Southern California Edison negotiations will be going on for the next three months or so. During that time, the watchdog group San Clemente Green will be seeking advice from independent nuclear experts for alternative locations and holding more meetings to raise awareness and get public input.
As things stand now, deadly nuclear waste could be moved from cooling pools into dry casks buried in silos that are practically on the beach starting January 2018 and stay for 60 years! There are issues about moving nuclear waste to another “safe” location; the infrastructure and its costs, responsibility for these decisions, and the decision to store spent fuel rods in 5/8″ metal casks, far less than those that withstood Fukushima’s tsunami. Those were more than 12″ thick.
Our unpleasant but necessary job: speak up during City Council’s public comment period and ask Council for regular updates on their action and participation.
There is a very serious problem going on at “San Onofre Nuclear Waste Generating Station,” but all we hear from SCE and the Nuclear Regulatory Commission is the same old story.

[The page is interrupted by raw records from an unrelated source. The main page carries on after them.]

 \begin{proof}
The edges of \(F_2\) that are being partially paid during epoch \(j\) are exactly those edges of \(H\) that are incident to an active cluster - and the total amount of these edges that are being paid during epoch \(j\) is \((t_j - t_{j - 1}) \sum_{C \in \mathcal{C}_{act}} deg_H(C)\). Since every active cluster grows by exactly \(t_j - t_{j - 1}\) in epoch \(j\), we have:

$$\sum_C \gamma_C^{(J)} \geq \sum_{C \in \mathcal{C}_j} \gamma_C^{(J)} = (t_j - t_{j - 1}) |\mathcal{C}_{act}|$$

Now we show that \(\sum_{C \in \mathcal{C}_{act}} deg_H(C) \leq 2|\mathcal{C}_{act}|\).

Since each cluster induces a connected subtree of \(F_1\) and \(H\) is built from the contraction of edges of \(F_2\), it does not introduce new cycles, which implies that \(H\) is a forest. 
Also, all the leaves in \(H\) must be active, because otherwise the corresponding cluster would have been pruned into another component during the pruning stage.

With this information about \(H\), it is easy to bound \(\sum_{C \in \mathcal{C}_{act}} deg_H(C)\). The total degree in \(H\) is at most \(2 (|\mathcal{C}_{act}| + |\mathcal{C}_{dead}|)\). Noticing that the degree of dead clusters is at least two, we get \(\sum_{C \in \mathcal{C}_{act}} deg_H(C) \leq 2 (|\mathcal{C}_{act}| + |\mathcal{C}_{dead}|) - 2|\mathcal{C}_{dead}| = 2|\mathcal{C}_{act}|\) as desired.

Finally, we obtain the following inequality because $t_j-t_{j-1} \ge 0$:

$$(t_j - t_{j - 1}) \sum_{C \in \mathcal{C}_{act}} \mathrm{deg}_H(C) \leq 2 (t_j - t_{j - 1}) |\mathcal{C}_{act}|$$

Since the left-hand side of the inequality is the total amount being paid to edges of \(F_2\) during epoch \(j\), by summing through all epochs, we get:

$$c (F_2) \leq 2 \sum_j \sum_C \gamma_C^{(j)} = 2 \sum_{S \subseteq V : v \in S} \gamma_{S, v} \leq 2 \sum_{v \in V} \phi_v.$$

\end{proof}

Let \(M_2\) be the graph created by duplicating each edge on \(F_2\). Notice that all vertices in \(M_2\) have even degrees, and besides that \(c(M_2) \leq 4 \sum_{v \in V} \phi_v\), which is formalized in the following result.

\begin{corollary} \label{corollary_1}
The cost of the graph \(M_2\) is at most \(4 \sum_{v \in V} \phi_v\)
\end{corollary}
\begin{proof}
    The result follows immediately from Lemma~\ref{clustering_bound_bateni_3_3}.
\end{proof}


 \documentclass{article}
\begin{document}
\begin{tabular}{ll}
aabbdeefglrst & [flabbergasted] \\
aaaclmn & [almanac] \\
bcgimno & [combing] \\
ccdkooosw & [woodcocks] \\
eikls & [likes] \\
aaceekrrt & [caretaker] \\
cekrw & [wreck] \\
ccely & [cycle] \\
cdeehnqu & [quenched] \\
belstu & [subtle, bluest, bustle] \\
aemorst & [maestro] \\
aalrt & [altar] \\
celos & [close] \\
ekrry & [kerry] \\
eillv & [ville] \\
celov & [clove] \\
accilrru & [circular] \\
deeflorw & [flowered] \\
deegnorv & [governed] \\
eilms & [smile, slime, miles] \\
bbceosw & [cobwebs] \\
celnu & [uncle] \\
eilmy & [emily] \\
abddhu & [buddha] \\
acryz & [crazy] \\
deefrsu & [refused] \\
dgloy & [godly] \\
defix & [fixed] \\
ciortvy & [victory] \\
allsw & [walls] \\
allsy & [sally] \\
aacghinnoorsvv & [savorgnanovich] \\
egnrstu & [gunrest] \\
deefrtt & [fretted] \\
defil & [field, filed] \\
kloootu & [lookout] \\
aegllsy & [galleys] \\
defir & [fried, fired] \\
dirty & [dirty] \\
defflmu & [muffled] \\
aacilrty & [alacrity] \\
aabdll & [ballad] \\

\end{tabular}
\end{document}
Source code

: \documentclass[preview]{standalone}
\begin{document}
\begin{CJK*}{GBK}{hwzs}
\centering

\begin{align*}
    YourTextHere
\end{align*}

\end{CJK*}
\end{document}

They always say “everything is safe, very little if any radioactivity was released.”
This is the most serious and threatening issue of our time. Most don’t even know about it or are think somehow it will go away. It won’t. One accident as a result of an attack, natural disaster or from leakage in below grade, unmonitored storage casks and the slow malevolent seepage into sand, air and sea can destroy all we know and the future heirs of this planet.
Right now we should imagine signs along San Onofre beaches such as Trestles warning surfers, families, swimmers to stay away. Then think of your life, property and “escape routes? Also ask about emergency management plans and how would we fare under such unforeseen events. Not likely we could find refuge more than those thyroid pills dispensed to San Clemente’s residents some years back.
Perhaps that will stick in minds who think this is just a simple fix. We are speaking of thousands of years and way beyond SCE’s five-mile radius affected by contamination. It’s more like hundreds of miles with wind drift and tides and millions of lives at risk.
We can do something: get educated, speak out, become active, write and join organizations and action groups and work for your protection.